This hatred will consume me.

I pulled on my pair of cut-offs, throwing away the attached string tied to around my ankle; I wouldn't be going wolf for a while now. I just needed to sleep, for as long and as deeply as possible. Maybe then, when I woke up, I could think with a clearer head.

It was another couple of miles to the next town, and my feet hurt like no feeling on Earth could describe. Especially where the tendon was, because of the odd alignment that came with changing from wolf to human and back again. After a while our joints tended to ache, especially after spending so much time in one form, as I had just done.

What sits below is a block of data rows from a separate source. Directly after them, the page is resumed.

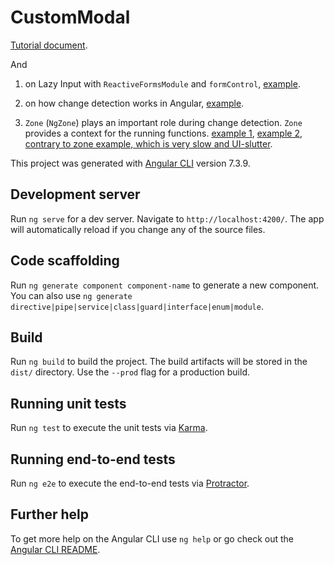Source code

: # CustomModal

[Tutorial document](https://itnext.io/angular-create-your-own-modal-boxes-20bb663084a1).

And

1. on Lazy Input with `ReactiveFormsModule` and `formControl`, [example](./src/app/lazy-input/lazy-input.component.ts#L15).

1. on how change detection works in Angular, [example](./src/app/counter/counter.component.ts#L23).

1. `Zone` (`NgZone`) plays an important role during change detection. `Zone` provides a context for the running functions. [example 1](./src/app/progress/progress.component.ts#L23), [example 2](./src/app/zone-svg/zone-svg.component.ts#L49), [contrary to zone example, which is very slow and UI-slutter](./src/app/svg-box/svg-box.component.ts#L56).



This project was generated with [Angular CLI](https://github.com/angular/angular-cli) version 7.3.9.

## Development server

Run `ng serve` for a dev server. Navigate to `http://localhost:4200/`. The app will automatically reload if you change any of the source files.

## Code scaffolding

Run `ng generate component component-name` to generate a new component. You can also use `ng generate directive|pipe|service|class|guard|interface|enum|module`.

## Build

Run `ng build` to build the project. The build artifacts will be stored in the `dist/` directory. Use the `--prod` flag for a production build.

## Running unit tests

Run `ng test` to execute the unit tests via [Karma](https://karma-runner.github.io).

## Running end-to-end tests

Run `ng e2e` to execute the end-to-end tests via [Protractor](http://www.protractortest.org/).

## Further help

To get more help on the Angular CLI use `ng help` or go check out the [Angular CLI README](https://github.com/angular/angular-cli/blob/master/README.md).
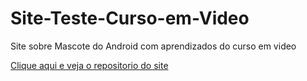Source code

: # Site-Teste-Curso-em-Video
 Site sobre Mascote do Android com aprendizados do curso em video

<a href="https://kauansundays.github.io/Site-Teste-Curso-em-Video/index.html">Clique aqui e veja o repositorio do site</a>
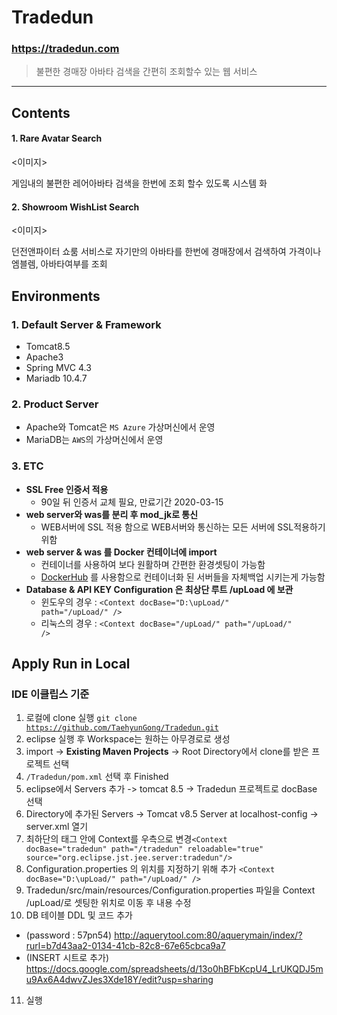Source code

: # Tradedun
### **https://tradedun.com**
> 불편한 경매장 아바타 검색을 간편히 조회할수 있는 웹 서비스

***
## Contents
#### 1. Rare Avatar Search
<이미지>

게임내의 불편한 레어아바타 검색을 한번에 조회 할수 있도록 시스템 화

#### 2. Showroom WishList Search
<이미지>

던전앤파이터 쇼룸 서비스로 자기만의 아바타를 한번에 경매장에서 검색하여 가격이나 엠블렘, 아바타여부를 조회

## Environments

### 1. Default Server & Framework
- Tomcat8.5
- Apache3
- Spring MVC 4.3
- Mariadb 10.4.7

### 2. Product Server
- Apache와 Tomcat은 <code>MS Azure</code> 가상머신에서 운영
- MariaDB는 <code>AWS</code>의 가상머신에서 운영

### 3. ETC
- **SSL Free 인증서 적용**
  - 90일 뒤 인증서 교체 필요, 만료기간 2020-03-15
- **web server와 was를 분리 후 mod_jk로 통신**
  - WEB서버에 SSL 적용 함으로 WEB서버와 통신하는 모든 서버에 SSL적용하기 위함
- **web server & was 를 Docker 컨테이너에 import**
  - 컨테이너를 사용하여 보다 원활하며 간편한 환경셋팅이 가능함
  - [DockerHub](https://hub.docker.com) 를 사용함으로 컨테이너화 된 서버들을 자체백업 시키는게 가능함
- **Database & API KEY Configuration 은 최상단 루트 /upLoad 에 보관**
  - 윈도우의 경우 : <code>\<Context docBase="D:\upLoad/" path="/upLoad/" /></code>
  - 리눅스의 경우 : <code>\<Context docBase="/upLoad/" path="/upLoad/" /></code>

## Apply Run in Local 

### IDE 이클립스 기준
1. 로컬에 clone 실행 <code>git clone https://github.com/TaehyunGong/Tradedun.git</code>
2. eclipse 실행 후 Workspace는 원하는 아무경로로 생성
3. import -> **Existing Maven Projects** -> Root Directory에서 clone를 받은 프로젝트 선택
4. <code>/Tradedun/pom.xml</code> 선택 후 Finished
5. eclipse에서 Servers 추가 -> tomcat 8.5 -> Tradedun 프로젝트로 docBase 선택
6. Directory에 추가된 Servers -> Tomcat v8.5 Server at localhost-config -> server.xml 열기
7. 최하단의 <Host> 태그 안에 Context를 우측으로 변경<code>\<Context docBase="tradedun" path="/tradedun" reloadable="true"        source="org.eclipse.jst.jee.server:tradedun"/></code>
8. Configuration.properties 의 위치를 지정하기 위해 추가 <code>\<Context docBase="D:\upLoad/" path="/upLoad/" /></code>
9. Tradedun/src/main/resources/Configuration.properties 파일을 Context /upLoad/로 셋팅한 위치로 이동 후 내용 수정
10. DB 테이블 DDL 및 코드 추가 
  - (password : 57pn54) http://aquerytool.com:80/aquerymain/index/?rurl=b7d43aa2-0134-41cb-82c8-67e65cbca9a7
  - (INSERT 시트로 추가) https://docs.google.com/spreadsheets/d/13o0hBFbKcpU4_LrUKQDJ5mu9Ax6A4dwvZJes3Xde18Y/edit?usp=sharing
11. 실행
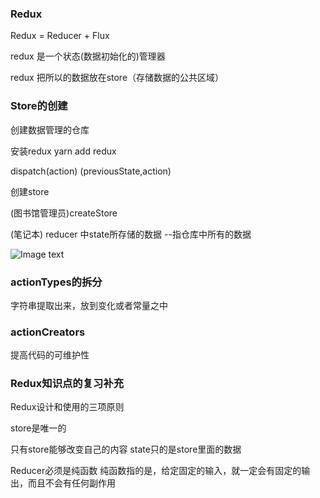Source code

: ### Redux
Redux = Reducer + Flux

redux 是一个状态(数据初始化的)管理器

redux 把所以的数据放在store（存储数据的公共区域）

### Store的创建
创建数据管理的仓库

安装redux  yarn add redux

dispatch(action)  (previousState,action)

创建store  

(图书馆管理员)createStore

(笔记本) reducer  中state所存储的数据 --指仓库中所有的数据

![Image text](http://awsinst.com/github/store.png )

### actionTypes的拆分
字符串提取出来，放到变化或者常量之中

### actionCreators 
提高代码的可维护性

### Redux知识点的复习补充
Redux设计和使用的三项原则

store是唯一的

只有store能够改变自己的内容   state只的是store里面的数据

Reducer必须是纯函数  纯函数指的是，给定固定的输入，就一定会有固定的输出，而且不会有任何副作用



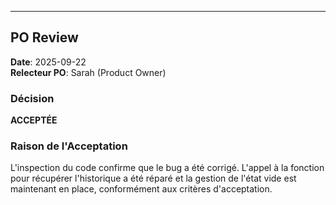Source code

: ---

## PO Review

**Date**: 2025-09-22  
**Relecteur PO**: Sarah (Product Owner)

### Décision
**ACCEPTÉE**

### Raison de l'Acceptation
L'inspection du code confirme que le bug a été corrigé. L'appel à la fonction pour récupérer l'historique a été réparé et la gestion de l'état vide est maintenant en place, conformément aux critères d'acceptation.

I wonder if my pack are looking for me, and if so, are they having any success? I was pretty sure that I was out of range from our mental links. Nevertheless, I wasn't going to take any chances; I was going to be human for now. At least until I could figure out my next move; I had little money, no food, no clothes. Damn, this whole 'running away' thing was a lot more complicated than movies and shit made it seem. Jeez…if only paranormal shit was as easy to solve as everything else; stake through his heart and garlic up his nose. Or a silver bullet right into my brain. Simple as.

Snap out of it, Jacob. That's not how things work around here, in this world, this life. Nothing's going to be resolved if you keep feeling sorry for yourself, and don't act.

I was just about ready to agree with the voice in my head - yeah, agreeing with voices in my head. I know, I'm a psycho - when buildings suddenly started cropping up around me. With no idea where I was or where I was meant to go to find a decent hotel, I just kept walking along the main road running right into the centre of the small town. It looked pleasant enough, in that sickening-white-picket-fence-dog-out-front-Volvo-in-the-garage-and-two-kids-with-husband-cheating-on-wife-with-neighbour kind of way. When did I become such a cynic? Hell, I think I'm entitled to it right now. Hopefully, though, I will follow my own advice and snap out of it before long.

Finally a small motel came into view on the other side of the town, when the road came back out towards the highway again. I entered the reception quickly, going up to the main guy behind the counter. He fixed me with a suspicious glance - after all, I was a half-naked man coming basically out of nowhere, on the highway with no mode of transportation except my own two feet, and no bags or anything. Whatever; I was in no mood for excuses and shit. I could only hope that his sense of business was greater than his sense of safety. How must the leeches cope, with a human's natural response being to flee in the other direction as fast as possible. Still, with their kinda-awesome-but-also-really-annoying ability to charm the hell out of people, they must get their way pretty easily, after all.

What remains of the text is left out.